I’ve taken an interest in a 19 year old girl more recently although she says she isn’t always on the app. I was persistent enough to get a response from her and thankfully she hasn’t cut ties yet – though this means nothing since she could always choose to not respond to me even if she hadn’t unmatched me. Anyway she and a number of other young women on Tinder has thrown this word at me, sugar daddy.

Ah remember that I looked into that and said this wasn’t the strategy for me. I’m nowhere near the income level to become anyone’s sugar daddy. I don’t yet earn six-figures or more to even think I can afford these girls who only want to look at dollar $igns. They want to look fab with nice hair, clothes, shoes, phones and of course taking care of their nails. Sorry young women I’m just not going to be that guy….

Of course I have my idea on how to sidestep that – yeah I may have a high fail rate with this. Perhaps I can be that man who can treat them well whether or not these girls are 18-19-21 or even in their 30s. Maybe I need a woman who’s largely established herself more than anything at this point, however, why not play with these young girls who don’t yet know what they want yet.

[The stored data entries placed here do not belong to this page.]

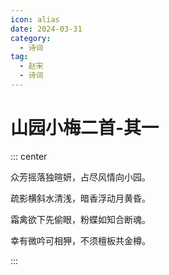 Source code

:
 ```yaml
---
icon: alias
date: 2024-03-31
category:
  - 诗词
tag:
  - 赵宋
  - 诗词
---
```


# 山园小梅二首-其一

<!-- more -->



::: center 

众芳摇落独暄妍，占尽风情向小园。

疏影横斜水清浅，暗香浮动月黄昏。

霜禽欲下先偷眼，粉蝶如知合断魂。

幸有微吟可相狎，不须檀板共金樽。

::: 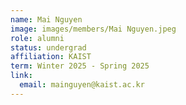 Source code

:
 ```yaml
---
name: Mai Nguyen
image: images/members/Mai Nguyen.jpeg
role: alumni
status: undergrad
affiliation: KAIST
term: Winter 2025 - Spring 2025
link:
  email: mainguyen@kaist.ac.kr
---
```

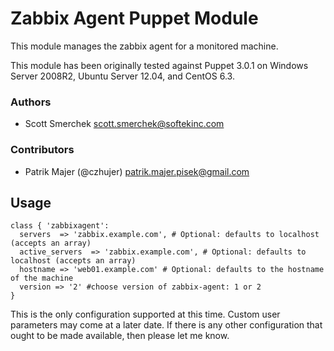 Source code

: # Zabbix Agent Puppet Module
This module manages the zabbix agent for a monitored machine.

This module has been originally tested against Puppet 3.0.1 on Windows Server 2008R2, Ubuntu Server 12.04, and CentOS 6.3.

### Authors
* Scott Smerchek <scott.smerchek@softekinc.com>

### Contributors

* Patrik Majer (@czhujer) <patrik.majer.pisek@gmail.com>    
    
## Usage

```puppet
class { 'zabbixagent':
  servers  => 'zabbix.example.com', # Optional: defaults to localhost (accepts an array)
  active_servers  => 'zabbix.example.com', # Optional: defaults to localhost (accepts an array)
  hostname => 'web01.example.com' # Optional: defaults to the hostname of the machine
  version => '2' #choose version of zabbix-agent: 1 or 2
}
```

This is the only configuration supported at this time. Custom user parameters may
come at a later date. If there is any other configuration that ought to be made available,
then please let me know.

Of course why do I expect a fail rate, because some of these girls aren’t yet looking for a guy to treat them well. When you’re young and having fun the last thing that these young people are thinking about is being serious with anyone. They probably aren’t think about marriage and family I would dare say they may not even be thinking about school. With my experience it was something even I took for granted going to school since it was just so expected. If a girl is under the age of 25 she hasn’t figured things out yet to the extend that I probably would like to. I didn’t have it all figured out at 25, actually still haven’t.

I suppose on this front the way I see it, if I spend money on any woman my goal is to keep her. The catch 22 is I can spend all the money I want on her, however, even this won’t be enough. Perhaps I don’t give her enough attention, perhaps I’m too old, perhaps she’s decided I don’t make enough money, etc. Who knows what they excuse could be although I could figure out how to stick them with all the bills if they want to get rid of me!

Though I want to admit that it’s only fairly recently that I began to amass my resources with the job at “Fresh Foods”. Benefits in addition to higher wages, and perhaps in spite of my current situation – which I will continue to update you all – some growth I could continue to make more money and amass more resources. And most of this is mostly benefits yours truly, that’s the only person the resources should benefit. Of course anyone who wants to be part of my ride they can be part of it and it won’t be an “arrangement” for their benefit without me getting something in return.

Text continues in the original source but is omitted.